Yet kids who get it love, love, LOVE it—especially the second act in which playwright Rick Elice and directors Roger Rees and Alex Timbers get down to the business of tying the characters to the original storybook via any number of ingenious plot turns, scenic devices, and costume changes.

“When I was a boy, I wished I could fly, and the notion of being a boy forever was pure delight,” Elice says. “No homework, no chores, no responsibility, no sorrow. Now that I’m in the middle of my life, I understand what I’d have missed had I never grown up, or fallen in love, or stood my ground, or lost a battle—or written a play.”

Tellingly, he adds, “I wanted to write a play about that, with adult language and adult challenges.”

 

Beyond the Performance

Scanning the audience at the Brooks Atkinson Theatre one Wednesday evening in May, it was clear that the kid faction sprinkled throughout (predominantly ages 8 through teens), were perfectly up to the “challenges” playing out before them. And while prudence would dictate that 5- or 6-year-olds (with the exception of junior Tim Burtons) would be baffled if not bored, teachers (middle school being the key demographic here) are determined to share Peter and the Starcatcher with their students before it ends its run on Sept. 30.

The show’s website has a wonderfully detailed Educator’s Guide packed with all sorts of downloadable/printable goodies, including background data, a Peter Pan timeline, and lots of interesting lesson plans, many of which are ripe for adapting for parent-child one-on-ones.

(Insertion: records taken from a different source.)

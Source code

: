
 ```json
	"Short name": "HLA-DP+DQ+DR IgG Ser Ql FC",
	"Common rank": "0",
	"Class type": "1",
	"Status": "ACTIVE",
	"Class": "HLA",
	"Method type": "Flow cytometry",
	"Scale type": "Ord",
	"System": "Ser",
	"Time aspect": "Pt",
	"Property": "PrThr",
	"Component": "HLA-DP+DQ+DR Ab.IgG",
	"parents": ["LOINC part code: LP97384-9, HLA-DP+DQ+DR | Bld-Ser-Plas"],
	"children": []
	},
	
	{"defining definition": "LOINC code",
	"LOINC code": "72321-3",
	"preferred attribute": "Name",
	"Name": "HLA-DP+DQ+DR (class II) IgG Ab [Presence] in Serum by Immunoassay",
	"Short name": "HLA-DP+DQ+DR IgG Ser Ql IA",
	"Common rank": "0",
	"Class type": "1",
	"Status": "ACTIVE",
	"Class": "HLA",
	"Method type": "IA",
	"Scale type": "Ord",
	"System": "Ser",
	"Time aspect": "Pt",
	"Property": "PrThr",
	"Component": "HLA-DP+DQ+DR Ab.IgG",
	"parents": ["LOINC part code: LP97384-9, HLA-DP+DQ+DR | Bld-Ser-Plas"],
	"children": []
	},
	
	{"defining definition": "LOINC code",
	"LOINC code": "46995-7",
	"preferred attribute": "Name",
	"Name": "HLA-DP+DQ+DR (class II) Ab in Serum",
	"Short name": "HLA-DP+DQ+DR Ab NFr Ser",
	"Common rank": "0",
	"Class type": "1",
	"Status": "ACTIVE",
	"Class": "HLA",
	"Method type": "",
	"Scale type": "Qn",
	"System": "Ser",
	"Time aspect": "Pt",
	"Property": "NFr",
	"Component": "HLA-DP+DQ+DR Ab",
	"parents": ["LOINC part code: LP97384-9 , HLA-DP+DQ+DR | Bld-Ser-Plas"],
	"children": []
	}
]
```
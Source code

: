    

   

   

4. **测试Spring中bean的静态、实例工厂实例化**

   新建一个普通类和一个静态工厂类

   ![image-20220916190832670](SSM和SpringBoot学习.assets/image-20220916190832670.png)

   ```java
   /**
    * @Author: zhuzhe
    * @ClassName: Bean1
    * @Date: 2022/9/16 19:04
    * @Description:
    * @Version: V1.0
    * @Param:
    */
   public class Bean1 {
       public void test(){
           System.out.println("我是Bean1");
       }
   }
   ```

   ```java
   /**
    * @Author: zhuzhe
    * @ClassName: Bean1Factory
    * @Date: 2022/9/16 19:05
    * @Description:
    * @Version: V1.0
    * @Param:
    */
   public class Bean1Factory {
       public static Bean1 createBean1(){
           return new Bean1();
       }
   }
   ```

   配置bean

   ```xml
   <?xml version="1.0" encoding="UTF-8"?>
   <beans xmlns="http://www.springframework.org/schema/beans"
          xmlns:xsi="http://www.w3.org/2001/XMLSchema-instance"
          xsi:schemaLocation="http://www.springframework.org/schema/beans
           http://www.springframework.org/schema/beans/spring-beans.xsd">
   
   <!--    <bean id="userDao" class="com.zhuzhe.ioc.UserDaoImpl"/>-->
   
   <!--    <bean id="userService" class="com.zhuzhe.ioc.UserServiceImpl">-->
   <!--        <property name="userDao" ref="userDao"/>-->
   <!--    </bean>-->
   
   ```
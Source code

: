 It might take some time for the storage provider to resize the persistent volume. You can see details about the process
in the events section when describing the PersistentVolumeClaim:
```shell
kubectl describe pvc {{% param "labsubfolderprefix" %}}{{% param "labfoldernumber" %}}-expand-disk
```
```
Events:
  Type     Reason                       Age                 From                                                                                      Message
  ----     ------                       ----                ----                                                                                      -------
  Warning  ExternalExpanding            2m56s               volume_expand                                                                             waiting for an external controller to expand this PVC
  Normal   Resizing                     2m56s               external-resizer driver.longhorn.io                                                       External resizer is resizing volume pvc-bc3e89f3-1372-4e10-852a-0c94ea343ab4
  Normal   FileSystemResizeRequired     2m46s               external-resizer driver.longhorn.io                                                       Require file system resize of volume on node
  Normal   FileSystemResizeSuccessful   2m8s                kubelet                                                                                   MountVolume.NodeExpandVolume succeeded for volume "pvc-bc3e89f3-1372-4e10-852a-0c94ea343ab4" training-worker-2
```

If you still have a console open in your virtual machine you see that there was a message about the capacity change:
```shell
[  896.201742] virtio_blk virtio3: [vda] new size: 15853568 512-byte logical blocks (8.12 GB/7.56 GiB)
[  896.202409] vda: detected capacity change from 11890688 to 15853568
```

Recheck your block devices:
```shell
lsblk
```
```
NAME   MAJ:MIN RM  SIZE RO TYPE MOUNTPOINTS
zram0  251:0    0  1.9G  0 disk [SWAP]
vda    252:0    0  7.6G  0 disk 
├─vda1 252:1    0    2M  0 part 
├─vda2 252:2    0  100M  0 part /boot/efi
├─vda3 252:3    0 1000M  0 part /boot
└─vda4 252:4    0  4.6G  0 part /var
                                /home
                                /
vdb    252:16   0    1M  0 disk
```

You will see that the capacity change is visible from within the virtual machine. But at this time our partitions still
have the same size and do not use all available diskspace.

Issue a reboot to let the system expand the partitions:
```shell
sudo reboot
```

“This new play about our hero of old, this boy Peter, resonates with us all,” Elice says. “I see the characters emerging out of our island, our Neverland. Wendy has not yet appeared. Instead, we have Molly, our hero, in a time before girls were encouraged to be heroes… [and] we have a feral creature, bent low from incessant beating, afraid of his own shadow—the nameless boy at the center of our story. How ironic that he learns what it is to be a man over the course of our play, when he’s destined to stay a boy forever.”

 

Bringing a Wondrous Story to Life

The cast of Peter and the Starcatcher is a versatile collection of performers who have no trouble morphing from narrator to ensemble to the roles it seems they were born to play. Celia Keenan-Bolger is everything you’d want Molly to be: athletic, smart, courageous, and set adrift on the rickety Neverland with her nanny, Mrs. Bumbrake (Arnie Burton embodying the essence of femininity without raising his voice an octave), along with a cargo trunk bearing a precious mystery, three lost boys, and a motley crew that becomes even motlier once the ship is overrun by dastardly pirates led by Black Stache and his boon flunky, Smee (a wonderfully disgusting Kevin Del Aguila). 

Suffice it to say that Christian Borle, who picked up a Tony for his hilarious portrayal of Black Stache, has raised the bar for deadpan slapstick on any stage anywhere. Having left the show last month to film the new season of TV’s Smash, he’s replaced by another actor gifted in the rough and tumble comedy arts—Matthew Saldivar (The Wedding Singer; Grease)—who has sidled up to the bar and then some as he struts, sneers, falls over scenery, and frolics in a lagoon wearing a bathing cap and kitchen gadgets.

Adam Chanler-Berat plays the boy who, once the play shifts from ships to island, becomes Peter Pan—a raw version, to be sure, as he follows Molly’s lead, meets up with a sage mermaid, and encounters Fighting Prawn (Teddy Bergman), the king of the islanders known as Mollusks who hold dominion over Mister Grin, a ferocious crocodile. 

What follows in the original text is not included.